Il vous permet de mettre davantage de sous de côté en vue de la retraite, même si vous avez atteint votre plafond de cotisation REER et même si votre facteur d’équivalence (en vertu de votre régime de pension) vous interdit de cotiser davantage à votre REER.
Il vous procure à la retraite des sommes nettes, quel que soit votre taux d’imposition, alors que les retraits de votre REER, eux, sont imposables (si votre taux marginal d’imposition a augmenté, votre facture d’impôt sur un retrait REER pourrait même être plus lourde que l’économie d’impôt dont vous avez bénéficié à la cotisation).
Il ne vous oblige pas à respecter un calendrier de retrait et à épuiser votre capital de retraite sur un certain nombre d’années ; à l’inverse, un REER doit être converti en FERR ou en rente l’année où vous atteignez vos 71 ans, et vous devez alors commencer à faire des retraits.
Par ailleurs, si vous n’avez pas besoin de certaines sommes que la loi vous oblige à retirer de votre FERR, vous pouvez les placer dans votre CELI : elles pourront continuer de croître à l’abri de l’impôt.
Le CELI ne comporte pas de règles d’attribution: vous pouvez remettre à votre conjoint une somme à cotiser à son CELI sans risquer que les revenus vous soient attribués (ce qui peut arriver avec un REER de conjoint) et, le cas échéant, annulent les bénéfices du fractionnement de revenu.

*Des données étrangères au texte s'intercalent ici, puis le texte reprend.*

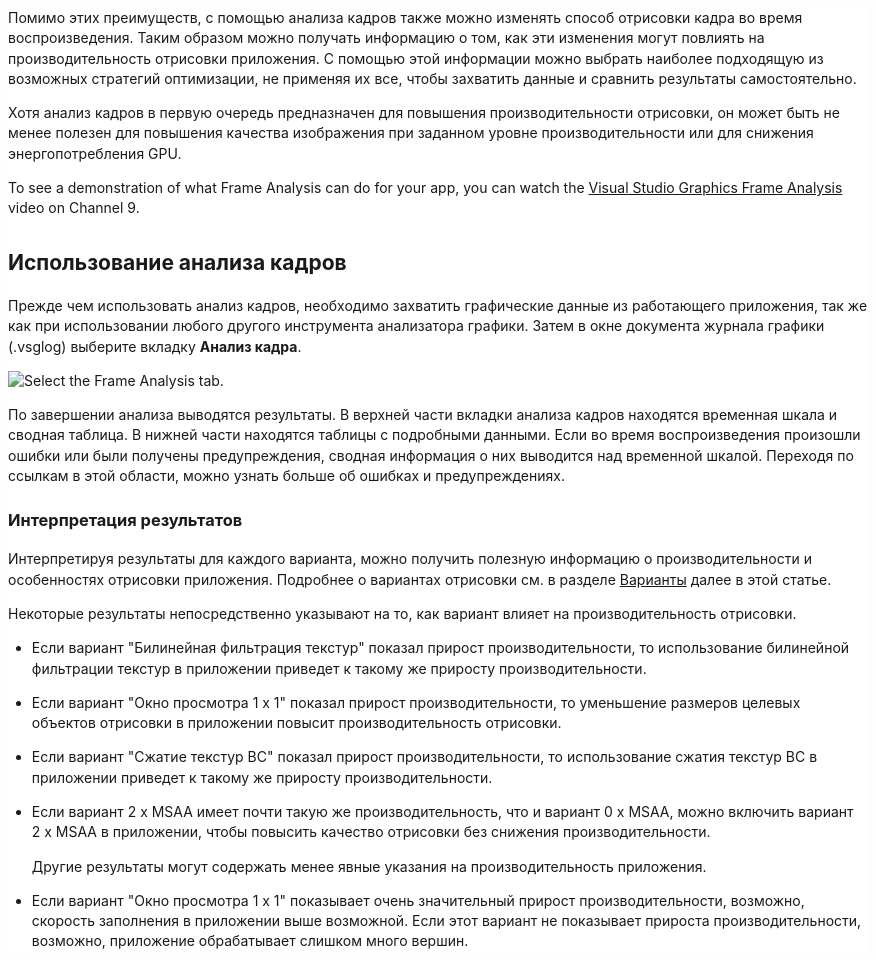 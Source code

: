   Помимо этих преимуществ, с помощью анализа кадров также можно изменять способ отрисовки кадра во время воспроизведения. Таким образом можно получать информацию о том, как эти изменения могут повлиять на производительность отрисовки приложения. С помощью этой информации можно выбрать наиболее подходящую из возможных стратегий оптимизации, не применяя их все, чтобы захватить данные и сравнить результаты самостоятельно.  
  
  Хотя анализ кадров в первую очередь предназначен для повышения производительности отрисовки, он может быть не менее полезен для повышения качества изображения при заданном уровне производительности или для снижения энергопотребления GPU.  
  
  To see a demonstration of what Frame Analysis can do for your app, you can watch the [Visual Studio Graphics Frame Analysis](https://channel9.msdn.com/Shows/C9-GoingNative/GoingNative-25-Offline-Analysis-Graphics-Tool) video on Channel 9.  
  
## <a name="using-frame-analysis"></a>Использование анализа кадров  
 Прежде чем использовать анализ кадров, необходимо захватить графические данные из работающего приложения, так же как при использовании любого другого инструмента анализатора графики. Затем в окне документа журнала графики (.vsglog) выберите вкладку **Анализ кадра**.  
  
 ![Select the Frame Analysis tab.](../debugger/media/pix-frame-analysis-select-tab.png "pix_frame_analysis_select_tab")  
  
 По завершении анализа выводятся результаты. В верхней части вкладки анализа кадров находятся временная шкала и сводная таблица. В нижней части находятся таблицы с подробными данными. Если во время воспроизведения произошли ошибки или были получены предупреждения, сводная информация о них выводится над временной шкалой. Переходя по ссылкам в этой области, можно узнать больше об ошибках и предупреждениях.  
  
### <a name="interpreting-results"></a>Интерпретация результатов  
 Интерпретируя результаты для каждого варианта, можно получить полезную информацию о производительности и особенностях отрисовки приложения. Подробнее о вариантах отрисовки см. в разделе [Варианты](#Variants) далее в этой статье.  
  
 Некоторые результаты непосредственно указывают на то, как вариант влияет на производительность отрисовки.  
  
- Если вариант "Билинейная фильтрация текстур" показал прирост производительности, то использование билинейной фильтрации текстур в приложении приведет к такому же приросту производительности.  
  
- Если вариант "Окно просмотра 1 x 1" показал прирост производительности, то уменьшение размеров целевых объектов отрисовки в приложении повысит производительность отрисовки.  
  
- Если вариант "Сжатие текстур BC" показал прирост производительности, то использование сжатия текстур BC в приложении приведет к такому же приросту производительности.  
  
- Если вариант 2 x MSAA имеет почти такую же производительность, что и вариант 0 x MSAA, можно включить вариант 2 x MSAA в приложении, чтобы повысить качество отрисовки без снижения производительности.  
  
  Другие результаты могут содержать менее явные указания на производительность приложения.  
  
- Если вариант "Окно просмотра 1 x 1" показывает очень значительный прирост производительности, возможно, скорость заполнения в приложении выше возможной. Если этот вариант не показывает прироста производительности, возможно, приложение обрабатывает слишком много вершин.  
   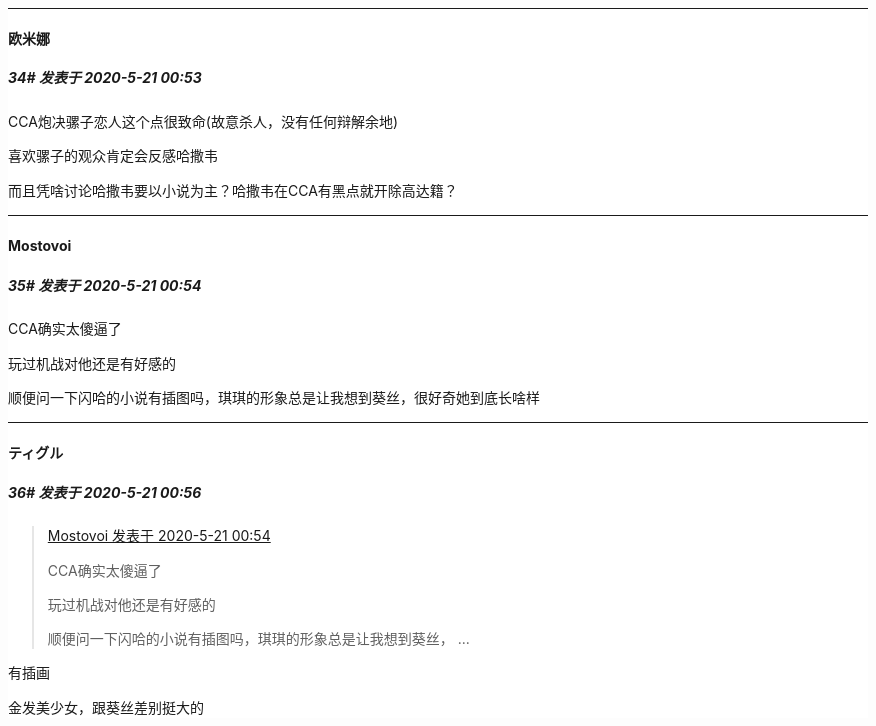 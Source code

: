 





-----

####  欧米娜  
##### 34#       发表于 2020-5-21 00:53




CCA炮决骡子恋人这个点很致命(故意杀人，没有任何辩解余地)

喜欢骡子的观众肯定会反感哈撒韦


而且凭啥讨论哈撒韦要以小说为主？哈撒韦在CCA有黑点就开除高达籍？









-----

####  Mostovoi  
##### 35#       发表于 2020-5-21 00:54




CCA确实太傻逼了

玩过机战对他还是有好感的

顺便问一下闪哈的小说有插图吗，琪琪的形象总是让我想到葵丝，很好奇她到底长啥样







-----

####  ティグル  
##### 36#       发表于 2020-5-21 00:56



<blockquote><a href="httphttps://bbs.saraba1st.com/2b/forum.php?mod=redirect&amp;goto=findpost&amp;pid=47496553&amp;ptid=1936559" target="_blank">Mostovoi 发表于 2020-5-21 00:54</a>

CCA确实太傻逼了

玩过机战对他还是有好感的

顺便问一下闪哈的小说有插图吗，琪琪的形象总是让我想到葵丝， ...</blockquote>
有插画

金发美少女，跟葵丝差别挺大的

Et vous pouvez retirer des sommes du CELI sans vous soucier le moindrement de leur traitement fiscal.
Enfin, un retrait du CELI n’étant pas un revenu imposable, il ne risque pas de diminuer vos prestations gouvernementales ; certaines de ces prestations, en effet, sont réduites au-delà d’un certain seuil de revenu imposable – et c’est le cas de la Sécurité de la vieillesse.